Les débats au sein du G7
Les débats autour de la réforme des institutions financières internationales sont en cours depuis plusieurs mois au sein des gouvernements du G7.
Aux Etats-Unis, l’événement en la matière a été sans conteste le vote au Congrès du Rapport Meltzer en mars 2000. Outre l’annulation de la dette des pays pauvres et le remplacement des conditionnalités par des " conseils de politiques économiques ", le Rapport propose une réforme de chaque institution. D’une part, le Rapport désire recentrer l’action du FMI sur la stabilisation du système financier par la récolte d’informations sur les pays emprunteurs et par l’abandon de son rôle de " pompier automatique " au profit d’un rôle de prêteur en dernier ressort plus mesuré et laissant davantage de place à l’autorégulation du marché - les prêts à court terme en période de crise se feraient ainsi à un taux dit de pénalité, supérieur à celui qu’offrent les marchés financiers, afin de ne pas s’y substituer.

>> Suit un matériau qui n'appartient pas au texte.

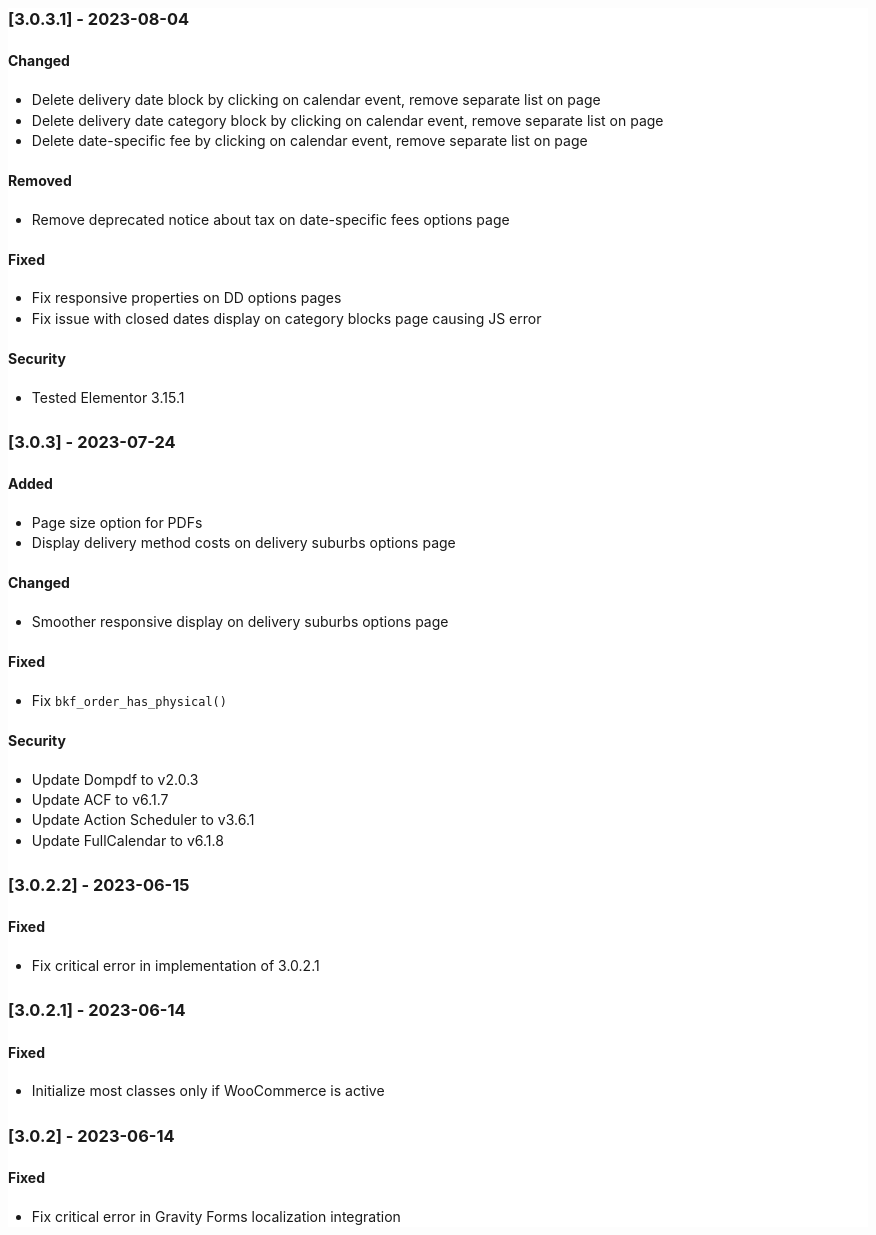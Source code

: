 ### [3.0.3.1] - 2023-08-04

#### Changed
- Delete delivery date block by clicking on calendar event, remove separate list on page
- Delete delivery date category block by clicking on calendar event, remove separate list on page
- Delete date-specific fee by clicking on calendar event, remove separate list on page

#### Removed
- Remove deprecated notice about tax on date-specific fees options page

#### Fixed
- Fix responsive properties on DD options pages
- Fix issue with closed dates display on category blocks page causing JS error

#### Security
- Tested Elementor 3.15.1

### [3.0.3] - 2023-07-24

#### Added
- Page size option for PDFs
- Display delivery method costs on delivery suburbs options page

#### Changed
- Smoother responsive display on delivery suburbs options page

#### Fixed
- Fix `bkf_order_has_physical()`

#### Security
- Update Dompdf to v2.0.3
- Update ACF to v6.1.7
- Update Action Scheduler to v3.6.1
- Update FullCalendar to v6.1.8

### [3.0.2.2] - 2023-06-15

#### Fixed
- Fix critical error in implementation of 3.0.2.1

### [3.0.2.1] - 2023-06-14

#### Fixed
- Initialize most classes only if WooCommerce is active

### [3.0.2] - 2023-06-14

#### Fixed
- Fix critical error in Gravity Forms localization integration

D’autre part, la Banque mondiale ne prêtant qu’à quelques pays ayant déjà accès aux capitaux privés et ayant elle-même évalué que seul un programme sur quatre présente des résultats satisfaisants, elle doit, selon le Rapport Meltzer, réorienter ses prêts vers les pays les plus pauvres n’ayant pas accès aux capitaux du secteur privé - la Banque mondiale deviendrait ainsi l’Agence mondiale de développement et devrait se concentrer sur la production des biens publics globaux (santé, environnement, infrastructures, etc.).
Suite aux élections ayant désigné le républicain George W. Bush à la présidence des Etats-Unis, le contenu du Rapport Meltzer est devenu brà »lant. En effet, son orientation a fortement été insufflée par la frange radicale du Parti républicain (traditionnellement opposé aux organisations internationales n’étant pas totalement sous contrôle des Etats-Unis) et nombre de ses partisans sont désormais à la tête du Trésor américain. Ainsi, les Lawrence B. Lindsley (conseiller économique en chef du président Bush), Kenneth W. Dam (sous-secrétaire aux Finances) et autres John B. Taylor (sous-secrétaire au Trésor pour les Affaires internationales) sont aujourd’hui à la tête de l’économie américaine après avoir violemment critiqué la politique des institutions financières internationales avant leur nomination. Certaines de leurs positions se retrouvent aujourd’hui en débat. La place de James Wolfensohn à la direction de la Banque mondiale serait menacée.
Mais les dramatiques attentats terroristes du 11 septembre 2001 ont simultanément sauvé la tête de Wolfensohn (momentanément ?) et donné un nouveau souffle à l’intérêt de l’administration Bush envers le FMI, puisque les Etats-Unis ont pu s’assurer du soutien du Pakistan, ancien allié des Talibans et au bord de la banqueroute (la dette du Pakistan rogne 45% du budget du pays), en lui octroyant un nouveau prêt de 135 millions de dollars par le biais du FMI et en lui accordant un rééchelonnement de sa dette à l’égard du Club de Paris (le cartel des pays créanciers). On comprend pourquoi le Prix Nobel Joseph Stiglitz qualifie la problématique de la dette extérieure de "nouvelle guerre froide".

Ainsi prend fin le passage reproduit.